Recommendation engines (REs) are increasingly being used in ecommerce for product recommendations. Recommendation algorithms calculate and automatically recommend products on the basis of product detail views opened by visitors to web shops. This maximises the user’s activity (number of views opened) and the success (sales, turnover). Developing powerful algorithms for REs is currently one of the most popular areas of research focus in data mining.

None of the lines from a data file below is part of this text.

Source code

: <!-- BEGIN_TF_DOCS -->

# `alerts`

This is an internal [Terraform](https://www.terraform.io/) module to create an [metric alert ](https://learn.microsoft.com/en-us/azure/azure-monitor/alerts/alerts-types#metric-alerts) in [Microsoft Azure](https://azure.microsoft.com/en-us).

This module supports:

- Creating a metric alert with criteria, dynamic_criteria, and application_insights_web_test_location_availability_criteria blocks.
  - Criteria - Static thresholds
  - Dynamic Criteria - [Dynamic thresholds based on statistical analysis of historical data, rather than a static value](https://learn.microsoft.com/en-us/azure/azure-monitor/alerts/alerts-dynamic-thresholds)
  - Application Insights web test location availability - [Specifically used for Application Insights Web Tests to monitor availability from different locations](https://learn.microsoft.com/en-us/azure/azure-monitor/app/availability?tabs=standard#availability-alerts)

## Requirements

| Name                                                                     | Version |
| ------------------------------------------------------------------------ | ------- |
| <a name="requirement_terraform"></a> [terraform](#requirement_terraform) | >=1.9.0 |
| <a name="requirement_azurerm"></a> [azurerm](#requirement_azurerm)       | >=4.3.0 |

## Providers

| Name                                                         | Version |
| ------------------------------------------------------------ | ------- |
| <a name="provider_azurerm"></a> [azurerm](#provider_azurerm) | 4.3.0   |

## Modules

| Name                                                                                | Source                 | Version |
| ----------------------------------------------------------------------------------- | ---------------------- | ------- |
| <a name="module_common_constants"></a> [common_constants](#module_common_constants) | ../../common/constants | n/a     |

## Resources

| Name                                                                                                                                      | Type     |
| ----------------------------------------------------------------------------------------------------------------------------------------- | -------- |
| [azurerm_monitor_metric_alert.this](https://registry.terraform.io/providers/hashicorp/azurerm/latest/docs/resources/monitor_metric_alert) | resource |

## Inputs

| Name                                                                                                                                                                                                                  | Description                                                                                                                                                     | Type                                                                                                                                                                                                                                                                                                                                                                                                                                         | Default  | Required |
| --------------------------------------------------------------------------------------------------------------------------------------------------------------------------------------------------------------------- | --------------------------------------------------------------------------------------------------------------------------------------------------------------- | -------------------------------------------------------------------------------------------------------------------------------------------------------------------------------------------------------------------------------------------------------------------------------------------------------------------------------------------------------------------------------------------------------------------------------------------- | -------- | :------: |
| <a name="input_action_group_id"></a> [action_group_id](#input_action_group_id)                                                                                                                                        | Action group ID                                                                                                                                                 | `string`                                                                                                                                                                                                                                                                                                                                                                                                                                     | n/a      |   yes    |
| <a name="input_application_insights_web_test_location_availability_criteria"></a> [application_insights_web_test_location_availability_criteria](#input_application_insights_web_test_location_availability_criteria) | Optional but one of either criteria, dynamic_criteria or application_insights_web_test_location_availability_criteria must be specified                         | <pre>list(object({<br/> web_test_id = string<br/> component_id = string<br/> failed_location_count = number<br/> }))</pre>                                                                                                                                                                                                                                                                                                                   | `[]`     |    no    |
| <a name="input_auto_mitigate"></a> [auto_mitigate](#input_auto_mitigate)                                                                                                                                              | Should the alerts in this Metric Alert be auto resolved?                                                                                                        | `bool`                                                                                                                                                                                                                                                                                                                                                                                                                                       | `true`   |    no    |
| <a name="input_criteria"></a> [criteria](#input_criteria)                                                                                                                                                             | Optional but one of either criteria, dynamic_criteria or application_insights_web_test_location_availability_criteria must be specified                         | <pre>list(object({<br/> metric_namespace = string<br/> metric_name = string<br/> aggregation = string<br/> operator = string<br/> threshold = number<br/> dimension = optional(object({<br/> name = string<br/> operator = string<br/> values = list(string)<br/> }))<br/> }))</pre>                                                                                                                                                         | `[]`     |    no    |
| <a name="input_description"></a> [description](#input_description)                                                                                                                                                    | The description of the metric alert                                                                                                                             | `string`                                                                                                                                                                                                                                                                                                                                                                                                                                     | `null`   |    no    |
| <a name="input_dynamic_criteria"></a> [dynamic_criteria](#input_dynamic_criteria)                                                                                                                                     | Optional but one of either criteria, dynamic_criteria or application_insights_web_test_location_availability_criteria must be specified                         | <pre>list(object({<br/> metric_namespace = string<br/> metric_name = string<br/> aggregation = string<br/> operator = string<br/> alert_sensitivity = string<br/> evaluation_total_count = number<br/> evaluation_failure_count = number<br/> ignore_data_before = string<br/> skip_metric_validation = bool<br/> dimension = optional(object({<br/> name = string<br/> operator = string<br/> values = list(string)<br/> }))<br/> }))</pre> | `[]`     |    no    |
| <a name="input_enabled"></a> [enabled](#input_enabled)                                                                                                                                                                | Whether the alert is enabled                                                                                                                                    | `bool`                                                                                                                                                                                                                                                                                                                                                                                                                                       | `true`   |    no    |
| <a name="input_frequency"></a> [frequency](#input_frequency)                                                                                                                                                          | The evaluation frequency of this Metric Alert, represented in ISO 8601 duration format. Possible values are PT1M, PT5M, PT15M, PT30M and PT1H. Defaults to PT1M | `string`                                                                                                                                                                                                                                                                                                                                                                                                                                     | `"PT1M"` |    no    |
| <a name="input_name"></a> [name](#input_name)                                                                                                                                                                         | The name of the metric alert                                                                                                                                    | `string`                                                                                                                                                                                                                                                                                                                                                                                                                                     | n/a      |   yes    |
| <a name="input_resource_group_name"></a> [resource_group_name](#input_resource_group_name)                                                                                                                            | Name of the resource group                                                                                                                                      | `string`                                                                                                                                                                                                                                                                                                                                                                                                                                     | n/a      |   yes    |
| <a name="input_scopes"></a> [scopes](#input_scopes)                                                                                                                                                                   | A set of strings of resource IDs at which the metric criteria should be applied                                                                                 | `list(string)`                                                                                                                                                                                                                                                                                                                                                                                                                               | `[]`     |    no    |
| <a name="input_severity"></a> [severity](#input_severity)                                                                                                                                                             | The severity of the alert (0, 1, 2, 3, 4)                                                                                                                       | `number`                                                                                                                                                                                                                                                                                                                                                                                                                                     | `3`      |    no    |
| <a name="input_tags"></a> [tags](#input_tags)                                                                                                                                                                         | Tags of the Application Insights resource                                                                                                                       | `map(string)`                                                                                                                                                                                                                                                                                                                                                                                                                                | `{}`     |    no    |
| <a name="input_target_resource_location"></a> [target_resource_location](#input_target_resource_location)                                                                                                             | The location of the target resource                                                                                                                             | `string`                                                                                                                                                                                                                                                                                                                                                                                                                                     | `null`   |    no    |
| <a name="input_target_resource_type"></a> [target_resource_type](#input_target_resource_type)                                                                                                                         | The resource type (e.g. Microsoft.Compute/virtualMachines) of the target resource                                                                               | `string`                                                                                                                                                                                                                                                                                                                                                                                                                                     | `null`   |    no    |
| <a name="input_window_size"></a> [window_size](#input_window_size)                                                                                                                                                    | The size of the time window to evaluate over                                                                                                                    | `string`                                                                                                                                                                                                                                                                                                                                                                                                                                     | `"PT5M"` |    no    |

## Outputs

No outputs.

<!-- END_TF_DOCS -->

In the scenario in question, the operator of a web shop would like to use a recommendation engine, which maximises both activity and success, with success being weighted higher. It is, therefore, a matter of selecting the best algorithm. Three types of transaction are considered for each web session: opening a product detail view, placing a product in the shopping basket and purchasing a product. A session typically takes the following course: the user browses in the web shop, opening product detail views as he goes. If the user likes a product, he will place it directly in his shopping basket. At the end of the session, the user can then click on his basket and order the products he is interested in.
The DMC 2011 competition consists of two tasks. These are assessed independently of each other.
The first task involves statically analysing an algorithm i.e. training the algorithm to historical transaction data, the training data. In order to be able to evaluate the prediction quality of the recommendations, the first transactions are specified on a test quantity for each session. These are the test data. The objective of the algorithm is to predict the remaining transaction data for the session. The generated prediction file is sent to the prudsys DMC team. The predicted products are then compared against the actual remaining transaction data from the sessions, the evaluation data. The team with the highest score based on the evaluation data wins.
The second task involves dynamically evaluating an algorithm, the implementation of which is sent to the prudsys DMC team. The objective is to apply the algorithm stepbystep to historical transaction data and continuously predict the next products in a session.
As it receives all the transactions from each session one after the other in succession, it learns and predicts at the same time. The team with the highest score over all prediction steps wins.